Gentle Warrior(9)

By: Julie Garwood

“I will have to leave,” Elizabeth said, more to herself than to Joseph. “I’ll not be here when Belwain arrives. If the lord awakens soon, perhaps I can speak with him before Belwain has a chance to weave his lies.” She shuddered and then said, “If not, and he dies, then you must bring Thomas to me. Somehow we will make it to my mother’s father. He will know what to do.”

“Will you return to the waterfall?” Joseph asked, fear in his voice. He would not be able to ride with her now that he was given the duty of taking Thomas, and his worry for his mistress was tremendous.

“I will not stay here,” she whispered in a harsh voice. “Belwain has violated these walls. I’ll not be here to see him return. I’ll not.”

“Aye, my lady, calm yourself. Surely the warrior will awaken before you must leave, before Belwain arrives, and he will listen to you,” he said, his voice soothing, as if he were speaking to an injured child.

He waited while his mistress calmed her breathing. The change that came over her whenever her uncle’s name was mentioned frightened the old man. He knew that she had witnessed the slaughter, understood the anguish and torment pulling at her soul, and believed, as she did, that Belwain was behind it all. Still, he wished she could speak of it, tell to let some of the pain out. . . . She was so very different from her two half sisters, Margaret and Catherine. Perhaps it was because she was half-Saxon.

When Master Thomas had arrived at Montwright with his two little daughters, he was a hard, unhappy man. But all that had changed within six months, for he had met and married a fair-haired Saxon beauty. His Saxon wife was a hellion, to be sure, but Thomas had a way with her, and soon all could see the couple were coming to terms with each other. A year later, little Elizabeth was born. Thomas decided he was not destined to have a son and poured his love into the little blue-eyed babe. Those two held a special bond between them, and when, ten years later, little Thomas was born, the bond still remained.

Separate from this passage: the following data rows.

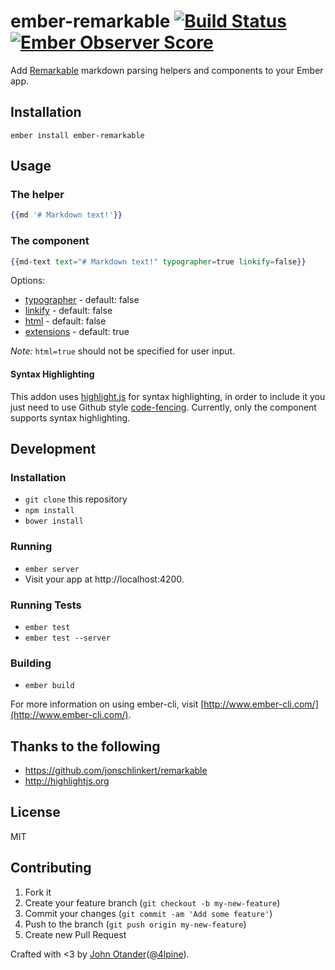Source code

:# ember-remarkable [![Build Status](https://travis-ci.org/johnotander/ember-remarkable.svg?branch=master)](https://travis-ci.org/johnotander/ember-remarkable) [![Ember Observer Score](http://emberobserver.com/badges/ember-remarkable.svg)](http://emberobserver.com/addons/ember-remarkable)

Add [Remarkable](https://github.com/jonschlinkert/remarkable) markdown parsing helpers and
components to your Ember app.

## Installation

```
ember install ember-remarkable
```

## Usage

### The helper

```hbs
{{md '# Markdown text!'}}
```

### The component

```hbs
{{md-text text="# Markdown text!" typographer=true linkify=false}}
```

Options:

* [typographer](https://github.com/jonschlinkert/remarkable#constructor) - default: false
* [linkify](https://github.com/jonschlinkert/remarkable#constructor) - default: false
* [html](https://github.com/jonschlinkert/remarkable#constructor) - default: false
* [extensions](https://github.com/jonschlinkert/remarkable#syntax-extensions) - default: true

_Note:_ `html=true` should not be specified for user input.

#### Syntax Highlighting

This addon uses [highlight.js](http://highlightjs.org) for syntax highlighting, in order to include it
you just need to use Github style [code-fencing](https://help.github.com/articles/github-flavored-markdown/).
Currently, only the component supports syntax highlighting.

## Development

### Installation

* `git clone` this repository
* `npm install`
* `bower install`

### Running

* `ember server`
* Visit your app at http://localhost:4200.

### Running Tests

* `ember test`
* `ember test --server`

### Building

* `ember build`

For more information on using ember-cli, visit [http://www.ember-cli.com/](http://www.ember-cli.com/).

## Thanks to the following

* <https://github.com/jonschlinkert/remarkable>
* <http://highlightjs.org>

## License

MIT

## Contributing

1. Fork it
2. Create your feature branch (`git checkout -b my-new-feature`)
3. Commit your changes (`git commit -am 'Add some feature'`)
4. Push to the branch (`git push origin my-new-feature`)
5. Create new Pull Request

Crafted with <3 by [John Otander](http://johnotander.com)([@4lpine](https://twitter.com/4lpine)).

While Elizabeth did not copy her father’s masculine traits, she did imitate his reserved manner, his way of masking his feelings. Both Catherine and Margaret would wear their emotions on their faces, for all the world to see, but not Elizabeth. Joseph believed that Elizabeth was the thread that held the family together. She was so fiercely loyal, and family was the most important thing to her. She was the peacemaker and the rebel-rouser, her father’s pride when she rode beside him on the hunt, her mother’s frustration when she tried her hand at sewing. Aye, it had been a happy, contented family, until now. . . .

“Did I tell you that Herman has sent three men to Belwain’s holding? Mayhap they can gather the proof we need, for if they talk with Belwain’s servants . . .”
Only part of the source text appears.